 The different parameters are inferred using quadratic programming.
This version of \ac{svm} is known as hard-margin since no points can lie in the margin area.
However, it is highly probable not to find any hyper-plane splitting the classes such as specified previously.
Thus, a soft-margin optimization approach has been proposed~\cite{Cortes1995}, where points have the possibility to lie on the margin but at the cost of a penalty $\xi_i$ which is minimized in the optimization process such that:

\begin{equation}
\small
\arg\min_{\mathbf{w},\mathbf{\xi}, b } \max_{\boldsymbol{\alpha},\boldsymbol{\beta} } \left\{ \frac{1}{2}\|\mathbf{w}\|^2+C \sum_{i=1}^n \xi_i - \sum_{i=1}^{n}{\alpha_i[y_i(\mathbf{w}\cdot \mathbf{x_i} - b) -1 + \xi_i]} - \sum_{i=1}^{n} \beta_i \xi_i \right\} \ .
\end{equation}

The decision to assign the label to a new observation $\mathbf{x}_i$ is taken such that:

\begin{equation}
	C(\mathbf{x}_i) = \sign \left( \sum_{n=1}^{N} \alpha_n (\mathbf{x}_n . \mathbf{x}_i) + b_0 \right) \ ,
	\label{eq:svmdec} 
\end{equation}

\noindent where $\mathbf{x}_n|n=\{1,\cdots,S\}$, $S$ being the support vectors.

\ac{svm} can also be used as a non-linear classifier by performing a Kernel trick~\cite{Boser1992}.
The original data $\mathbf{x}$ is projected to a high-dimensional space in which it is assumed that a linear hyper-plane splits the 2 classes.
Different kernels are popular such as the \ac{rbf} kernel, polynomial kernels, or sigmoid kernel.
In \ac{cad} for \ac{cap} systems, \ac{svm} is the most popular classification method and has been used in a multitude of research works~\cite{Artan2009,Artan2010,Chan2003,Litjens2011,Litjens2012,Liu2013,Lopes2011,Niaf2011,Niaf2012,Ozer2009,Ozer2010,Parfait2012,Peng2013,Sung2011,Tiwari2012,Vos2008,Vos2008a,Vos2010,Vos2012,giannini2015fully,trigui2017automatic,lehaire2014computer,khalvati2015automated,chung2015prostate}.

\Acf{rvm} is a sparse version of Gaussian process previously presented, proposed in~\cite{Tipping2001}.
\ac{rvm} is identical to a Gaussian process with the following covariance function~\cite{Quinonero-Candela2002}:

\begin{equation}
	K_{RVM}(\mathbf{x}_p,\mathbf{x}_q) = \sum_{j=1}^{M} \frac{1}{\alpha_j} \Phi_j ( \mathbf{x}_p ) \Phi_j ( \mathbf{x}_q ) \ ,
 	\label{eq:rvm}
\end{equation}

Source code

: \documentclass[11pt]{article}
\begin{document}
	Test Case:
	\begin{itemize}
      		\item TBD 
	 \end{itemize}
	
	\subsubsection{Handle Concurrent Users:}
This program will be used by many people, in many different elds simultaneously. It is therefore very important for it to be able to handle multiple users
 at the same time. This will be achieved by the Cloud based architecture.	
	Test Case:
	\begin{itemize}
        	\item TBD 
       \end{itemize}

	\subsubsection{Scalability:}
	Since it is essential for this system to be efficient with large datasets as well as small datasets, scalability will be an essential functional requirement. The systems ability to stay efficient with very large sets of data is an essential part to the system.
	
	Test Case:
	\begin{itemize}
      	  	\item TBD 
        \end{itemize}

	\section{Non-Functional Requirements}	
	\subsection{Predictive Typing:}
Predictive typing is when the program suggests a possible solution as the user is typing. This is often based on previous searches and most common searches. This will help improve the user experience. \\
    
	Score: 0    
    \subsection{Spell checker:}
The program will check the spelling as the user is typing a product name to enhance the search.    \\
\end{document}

» **Action item**:
Print out the data exactly once more.

» **Response area**:
 The different parameters are inferred using quadratic programming.
This version of \ac{svm} is known as hard-margin since no points can lie in the margin area.
However, it is highly probable not to find any hyper-plane splitting the classes such as specified previously.
Thus, a soft-margin optimization approach has been proposed~\cite{Cortes1995}, where points have the possibility to lie on the margin but at the cost of a penalty $\xi_i$ which is minimized in the optimization process such that:

\begin{equation}
\small
\arg\min_{\mathbf{w},\mathbf{\xi}, b } \max_{\boldsymbol{\alpha},\boldsymbol{\beta} } \left\{ \frac{1}{2}\|\mathbf{w}\|^2+C \sum_{i=1}^n \xi_i - \sum_{i=1}^{n}{\alpha_i[y_i(\mathbf{w}\cdot \mathbf{x_i} - b) -1 + \xi_i]} - \sum_{i=1}^{n} \beta_i \xi_i \right\} \ .
\end{equation}

The decision to assign the label to a new observation $\mathbf{x}_i$ is taken such that:

\begin{equation}
	C(\mathbf{x}_i) = \sign \left( \sum_{n=1}^{N} \alpha_n (\mathbf{x}_n . \mathbf{x}_i) + b_0 \right) \ ,
	\label{eq:svmdec} 
\end{equation}

\noindent where $\mathbf{x}_n|n=\{1,\cdots,S\}$, $S$ being the support vectors.

\ac{svm} can also be used as a non-linear classifier by performing a Kernel trick~\cite{Boser1992}.
The original data $\mathbf{x}$ is projected to a high-dimensional space in which it is assumed that a linear hyper-plane splits the 2 classes.
Different kernels are popular such as the \ac{rbf} kernel, polynomial kernels, or sigmoid kernel.
In \ac{cad} for \ac{cap} systems, \ac{svm} is the most popular classification method and has been used in a multitude of research works~\cite{Artan2009,Artan2010,Chan2003,Litjens2011,Litjens2012,Liu2013,Lopes2011,Niaf2011,Niaf2012,Ozer2009,Ozer2010,Parfait2012,Peng2013,Sung2011,Tiwari2012,Vos2008,Vos2008a,Vos2010,Vos2012,giannini2015fully,trigui2017automatic,lehaire2014computer,khalvati2015automated,chung2015prostate}.

\Acf{rvm} is a sparse version of Gaussian process previously presented, proposed in~\cite{Tipping2001}.
\ac{rvm} is identical to a Gaussian process with the following covariance function~\cite{Quinonero-Candela2002}:

\begin{equation}
	K_{RVM}(\mathbf{x}_p,\mathbf{x}_q) = \sum_{j=1}^{M} \frac{1}{\alpha_j} \Phi_j ( \mathbf{x}_p ) \Phi_j ( \mathbf{x}_q ) \ ,
 	\label{eq:rvm}
\end{equation}

Source code

: \documentclass[11pt]{article}
\begin{document}
	Test Case:
	\begin{itemize}
      		\item TBD 
	 \end{itemize}
	
	\subsubsection{Handle Concurrent Users:}
This program will be used by many people, in many different elds simultaneously. It is therefore very important for it to be able to handle multiple users
 at the same time. This will be achieved by the Cloud based architecture.	
	Test Case:
	\begin{itemize}
        	\item TBD 
       \end{itemize}

	\subsubsection{Scalability:}
	Since it is essential for this system to be efficient with large datasets as well as small datasets, scalability will be an essential functional requirement. The systems ability to stay efficient with very large sets of data is an essential part to the system.
	
	Test Case:
	\begin{itemize}
      	  	\item TBD 
        \end{itemize}

	\section{Non-Functional Requirements}	
	\subsection{Predictive Typing:}
Predictive typing is when the program suggests a possible solution as the user is typing. This is often based on previous searches and most common searches. This will help improve the user experience. \\
    
	Score: 0    
    \subsection{Spell checker:}
The program will check the spelling as the user is typing a product name to enhance the search.    \\
\end{document}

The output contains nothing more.